We’d rather not repeat it here. Nor would Julia/Topher, given her druthers:
“I prefer the word my grandmother used ,” she drawls in her Southern syrupy way, “‘Miss Pretty.’”
(You can go here to watch the five-minute video).
This isn't Payne's first go-round as Sugarbaker. He's part of the insanely popular "Designing Women Live" production that sells out like that each year at OnStage Atlanta in Decatur. It's pretty much a word-for-word reenactment of a couple of the Atlanta-set CBS series more popular episodes — with a talented quartet of male actors portraying the big-hearted and bigger-haired female denizens of the Sugarbaker Design Firm.
Early on, Linda Bloodworth-Thomason, creator of the real “Designing Women,” became aware of what Payne et al. were doing and essentially gave them her blessing to use the show’s scripts. And, apparently, when The Donald started his unreal IRL presidential campaign this year, she couldn’t resist resurrecting Julia to go designing-woman-a-mano with him.
As our former AJC colleague Richard Eldredge explains it on his excellent web site, Eldredge ATL, Bloodworth Thomason wrote the monologue and emailed it to Payne in advance of next week's so-called "SEC primary" in Georgia and six other southern states. "With Donald and his bag of misogynist comments marching toward Atlanta, it was just too irresistible not to have Julia greet him," Bloodworth Thomason told Eldredge.

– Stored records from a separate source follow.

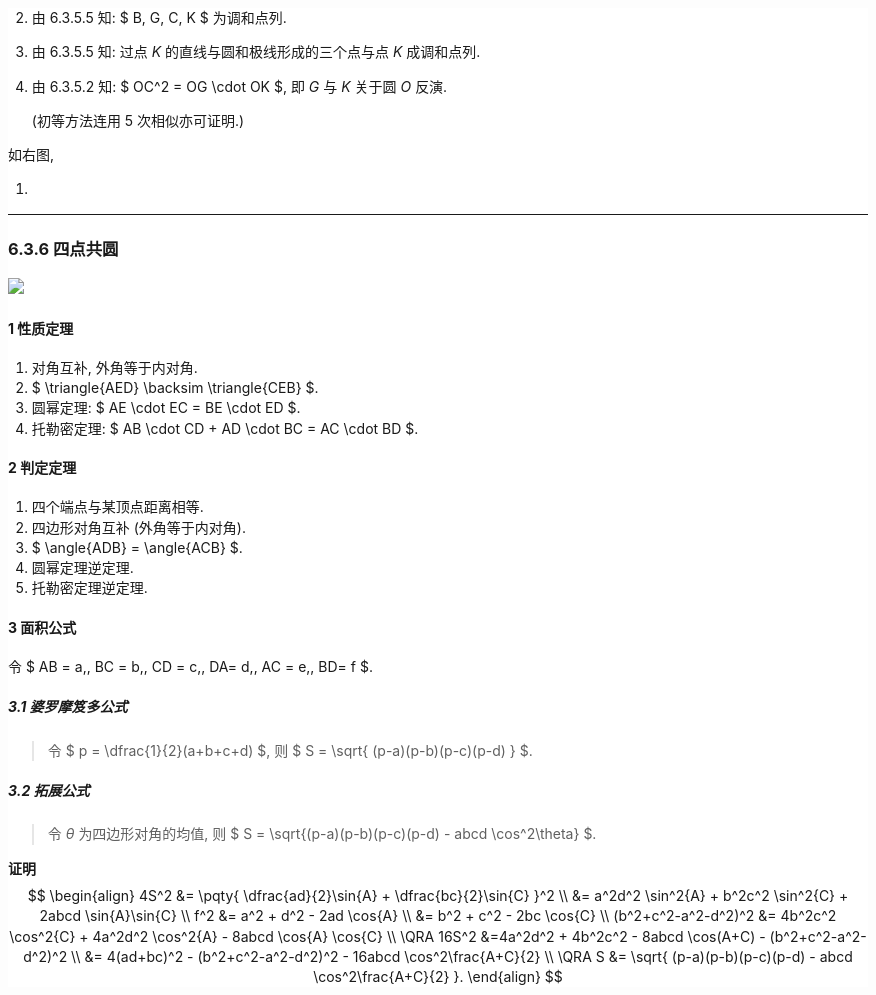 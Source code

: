 2. 由 6.3.5.5 知: $ B, G, C, K $ 为调和点列.

3. 由 6.3.5.5 知: 过点 $K$ 的直线与圆和极线形成的三个点与点 $K$ 成调和点列.

4. 由 6.3.5.2 知: $ OC^2 = OG \cdot OK $, 即 $G$ 与 $K$ 关于圆 $O$ 反演.

   (初等方法连用 5 次相似亦可证明.)

如右图,

1. 

---

### 6.3.6	四点共圆

<img src="E:/Notes/Math/几何/几何原本/image/6.3.6.png" width=350>

#### 1	性质定理

1. 对角互补, 外角等于内对角.
2. $ \triangle{AED} \backsim \triangle{CEB} $.
3. 圆幂定理: $ AE \cdot EC = BE \cdot ED $.
4. 托勒密定理: $ AB \cdot CD + AD \cdot BC = AC \cdot BD $.

#### 2	判定定理

1. 四个端点与某顶点距离相等.
2. 四边形对角互补 (外角等于内对角).
3. $ \angle{ADB} = \angle{ACB} $.
4. 圆幂定理逆定理.
5. 托勒密定理逆定理.

#### 3	面积公式

令 $ AB = a,\, BC = b,\, CD = c,\, DA= d,\, AC = e,\, BD= f $.

##### 3.1	婆罗摩笈多公式

> 令 $ p = \dfrac{1}{2}(a+b+c+d) $, 则 $ S = \sqrt{ (p-a)(p-b)(p-c)(p-d) } $.

##### 3.2	拓展公式

> 令 $\theta$ 为四边形对角的均值, 则 $ S = \sqrt{(p-a)(p-b)(p-c)(p-d) - abcd \cos^2\theta} $.

**证明**
$$
\begin{align}
4S^2 &= \pqty{
	\dfrac{ad}{2}\sin{A} + \dfrac{bc}{2}\sin{C}
}^2
\\
&= a^2d^2 \sin^2{A} + b^2c^2 \sin^2{C} + 2abcd \sin{A}\sin{C}
\\
f^2 &= a^2 + d^2 - 2ad \cos{A}
\\
&= b^2 + c^2 - 2bc \cos{C}
\\
(b^2+c^2-a^2-d^2)^2 &= 4b^2c^2 \cos^2{C} + 4a^2d^2 \cos^2{A} - 8abcd \cos{A} \cos{C}
\\ \QRA
16S^2 &=4a^2d^2 + 4b^2c^2 - 8abcd \cos(A+C) - (b^2+c^2-a^2-d^2)^2
\\
&= 4(ad+bc)^2 - (b^2+c^2-a^2-d^2)^2 - 16abcd \cos^2\frac{A+C}{2}
\\ \QRA
S &= \sqrt{
	(p-a)(p-b)(p-c)(p-d) - abcd \cos^2\frac{A+C}{2}
}.
\end{align}
$$ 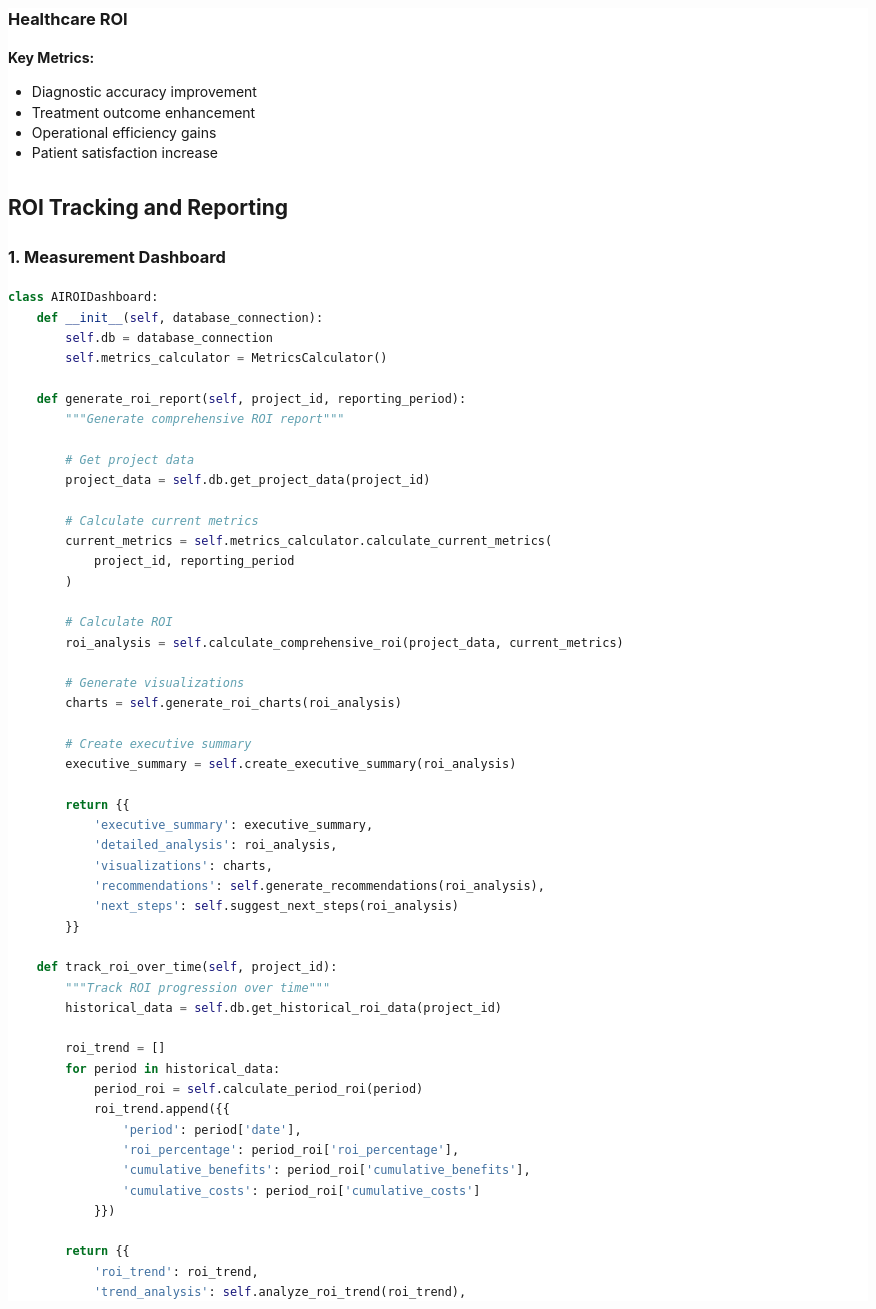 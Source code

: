 ### Healthcare ROI

**Key Metrics:**
- Diagnostic accuracy improvement
- Treatment outcome enhancement
- Operational efficiency gains
- Patient satisfaction increase

## ROI Tracking and Reporting

### 1. Measurement Dashboard

```python
class AIROIDashboard:
    def __init__(self, database_connection):
        self.db = database_connection
        self.metrics_calculator = MetricsCalculator()
    
    def generate_roi_report(self, project_id, reporting_period):
        """Generate comprehensive ROI report"""
        
        # Get project data
        project_data = self.db.get_project_data(project_id)
        
        # Calculate current metrics
        current_metrics = self.metrics_calculator.calculate_current_metrics(
            project_id, reporting_period
        )
        
        # Calculate ROI
        roi_analysis = self.calculate_comprehensive_roi(project_data, current_metrics)
        
        # Generate visualizations
        charts = self.generate_roi_charts(roi_analysis)
        
        # Create executive summary
        executive_summary = self.create_executive_summary(roi_analysis)
        
        return {{
            'executive_summary': executive_summary,
            'detailed_analysis': roi_analysis,
            'visualizations': charts,
            'recommendations': self.generate_recommendations(roi_analysis),
            'next_steps': self.suggest_next_steps(roi_analysis)
        }}
    
    def track_roi_over_time(self, project_id):
        """Track ROI progression over time"""
        historical_data = self.db.get_historical_roi_data(project_id)
        
        roi_trend = []
        for period in historical_data:
            period_roi = self.calculate_period_roi(period)
            roi_trend.append({{
                'period': period['date'],
                'roi_percentage': period_roi['roi_percentage'],
                'cumulative_benefits': period_roi['cumulative_benefits'],
                'cumulative_costs': period_roi['cumulative_costs']
            }})
        
        return {{
            'roi_trend': roi_trend,
            'trend_analysis': self.analyze_roi_trend(roi_trend),
```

Payne originally planned to work the monologue into the next DWL, which runs April 1-10 at Onstage Atlanta. But then he decided (again with Bloodworth Thomason's approval) to film it so anyone who doesn't live here or who can't get snag one of the precious tickets to the show can see it.
And if you’re a certain presidential candidate headed this way, “Julia” has a final bit of advice in the video:
“Here’s the bottom line: You need to do better. You need to talk better. You need to act better, especially where women are concerned. You’re in the South now. This is not the land of big balls, this is the land of steel magnolias.”